**PROBLEM TO WORK ON:** Go through the records and give each one again exactly.

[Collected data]
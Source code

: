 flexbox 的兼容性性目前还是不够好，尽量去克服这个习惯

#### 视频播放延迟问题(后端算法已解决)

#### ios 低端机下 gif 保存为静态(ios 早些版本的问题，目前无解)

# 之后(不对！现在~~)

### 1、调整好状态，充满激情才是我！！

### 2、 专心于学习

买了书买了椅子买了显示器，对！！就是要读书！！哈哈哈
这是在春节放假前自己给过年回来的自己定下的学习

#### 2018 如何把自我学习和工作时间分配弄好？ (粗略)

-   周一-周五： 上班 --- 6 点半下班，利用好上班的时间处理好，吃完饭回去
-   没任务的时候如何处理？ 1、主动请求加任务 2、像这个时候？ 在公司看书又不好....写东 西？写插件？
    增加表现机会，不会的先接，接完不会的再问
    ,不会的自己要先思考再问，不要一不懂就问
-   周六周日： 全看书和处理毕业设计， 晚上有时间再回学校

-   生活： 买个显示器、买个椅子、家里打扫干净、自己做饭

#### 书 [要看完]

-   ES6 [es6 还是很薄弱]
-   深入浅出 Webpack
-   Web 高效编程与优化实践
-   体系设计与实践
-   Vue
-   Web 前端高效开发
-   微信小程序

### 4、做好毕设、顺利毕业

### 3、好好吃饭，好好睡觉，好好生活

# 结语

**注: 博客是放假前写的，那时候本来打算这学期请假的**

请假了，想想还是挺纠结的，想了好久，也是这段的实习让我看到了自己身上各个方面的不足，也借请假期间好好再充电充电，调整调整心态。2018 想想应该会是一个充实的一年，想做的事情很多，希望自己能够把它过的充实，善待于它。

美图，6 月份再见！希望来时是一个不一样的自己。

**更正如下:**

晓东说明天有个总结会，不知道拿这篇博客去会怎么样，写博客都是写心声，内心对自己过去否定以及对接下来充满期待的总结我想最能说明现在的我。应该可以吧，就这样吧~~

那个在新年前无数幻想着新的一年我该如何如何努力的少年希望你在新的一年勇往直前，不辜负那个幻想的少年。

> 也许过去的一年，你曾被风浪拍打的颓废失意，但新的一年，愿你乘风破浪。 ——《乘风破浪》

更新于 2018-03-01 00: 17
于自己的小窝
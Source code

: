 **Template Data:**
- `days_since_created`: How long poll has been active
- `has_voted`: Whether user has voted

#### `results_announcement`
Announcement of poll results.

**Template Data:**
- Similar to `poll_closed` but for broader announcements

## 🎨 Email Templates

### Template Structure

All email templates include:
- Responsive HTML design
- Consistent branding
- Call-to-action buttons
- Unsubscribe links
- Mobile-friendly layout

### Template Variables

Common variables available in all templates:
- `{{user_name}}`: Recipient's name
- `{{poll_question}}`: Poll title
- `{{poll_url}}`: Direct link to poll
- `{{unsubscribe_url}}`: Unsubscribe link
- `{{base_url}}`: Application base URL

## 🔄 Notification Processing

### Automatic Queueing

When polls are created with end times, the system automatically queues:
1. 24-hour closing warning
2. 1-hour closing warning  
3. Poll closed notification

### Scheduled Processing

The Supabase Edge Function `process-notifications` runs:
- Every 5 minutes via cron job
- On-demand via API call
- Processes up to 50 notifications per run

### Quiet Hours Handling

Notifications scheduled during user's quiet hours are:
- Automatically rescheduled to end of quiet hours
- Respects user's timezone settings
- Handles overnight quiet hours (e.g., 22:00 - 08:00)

**ANSWER TO THIS TASK:**
Source code

: flexbox 的兼容性性目前还是不够好，尽量去克服这个习惯

#### 视频播放延迟问题(后端算法已解决)

#### ios 低端机下 gif 保存为静态(ios 早些版本的问题，目前无解)

# 之后(不对！现在~~)

### 1、调整好状态，充满激情才是我！！

### 2、 专心于学习

买了书买了椅子买了显示器，对！！就是要读书！！哈哈哈
这是在春节放假前自己给过年回来的自己定下的学习

#### 2018 如何把自我学习和工作时间分配弄好？ (粗略)

-   周一-周五： 上班 --- 6 点半下班，利用好上班的时间处理好，吃完饭回去
-   没任务的时候如何处理？ 1、主动请求加任务 2、像这个时候？ 在公司看书又不好....写东 西？写插件？
    增加表现机会，不会的先接，接完不会的再问
    ,不会的自己要先思考再问，不要一不懂就问
-   周六周日： 全看书和处理毕业设计， 晚上有时间再回学校

-   生活： 买个显示器、买个椅子、家里打扫干净、自己做饭

#### 书 [要看完]

-   ES6 [es6 还是很薄弱]
-   深入浅出 Webpack
-   Web 高效编程与优化实践
-   体系设计与实践
-   Vue
-   Web 前端高效开发
-   微信小程序

### 4、做好毕设、顺利毕业

### 3、好好吃饭，好好睡觉，好好生活

# 结语

**注: 博客是放假前写的，那时候本来打算这学期请假的**

请假了，想想还是挺纠结的，想了好久，也是这段的实习让我看到了自己身上各个方面的不足，也借请假期间好好再充电充电，调整调整心态。2018 想想应该会是一个充实的一年，想做的事情很多，希望自己能够把它过的充实，善待于它。

美图，6 月份再见！希望来时是一个不一样的自己。

**更正如下:**

晓东说明天有个总结会，不知道拿这篇博客去会怎么样，写博客都是写心声，内心对自己过去否定以及对接下来充满期待的总结我想最能说明现在的我。应该可以吧，就这样吧~~

那个在新年前无数幻想着新的一年我该如何如何努力的少年希望你在新的一年勇往直前，不辜负那个幻想的少年。

> 也许过去的一年，你曾被风浪拍打的颓废失意，但新的一年，愿你乘风破浪。 ——《乘风破浪》

更新于 2018-03-01 00: 17
于自己的小窝
Source code

: **Template Data:**
- `days_since_created`: How long poll has been active
- `has_voted`: Whether user has voted

#### `results_announcement`
Announcement of poll results.

**Template Data:**
- Similar to `poll_closed` but for broader announcements

## 🎨 Email Templates

### Template Structure

All email templates include:
- Responsive HTML design
- Consistent branding
- Call-to-action buttons
- Unsubscribe links
- Mobile-friendly layout

### Template Variables

Common variables available in all templates:
- `{{user_name}}`: Recipient's name
- `{{poll_question}}`: Poll title
- `{{poll_url}}`: Direct link to poll
- `{{unsubscribe_url}}`: Unsubscribe link
- `{{base_url}}`: Application base URL

## 🔄 Notification Processing

### Automatic Queueing

When polls are created with end times, the system automatically queues:
1. 24-hour closing warning
2. 1-hour closing warning  
3. Poll closed notification

### Scheduled Processing

The Supabase Edge Function `process-notifications` runs:
- Every 5 minutes via cron job
- On-demand via API call
- Processes up to 50 notifications per run

### Quiet Hours Handling

Notifications scheduled during user's quiet hours are:
- Automatically rescheduled to end of quiet hours
- Respects user's timezone settings
- Handles overnight quiet hours (e.g., 22:00 - 08:00)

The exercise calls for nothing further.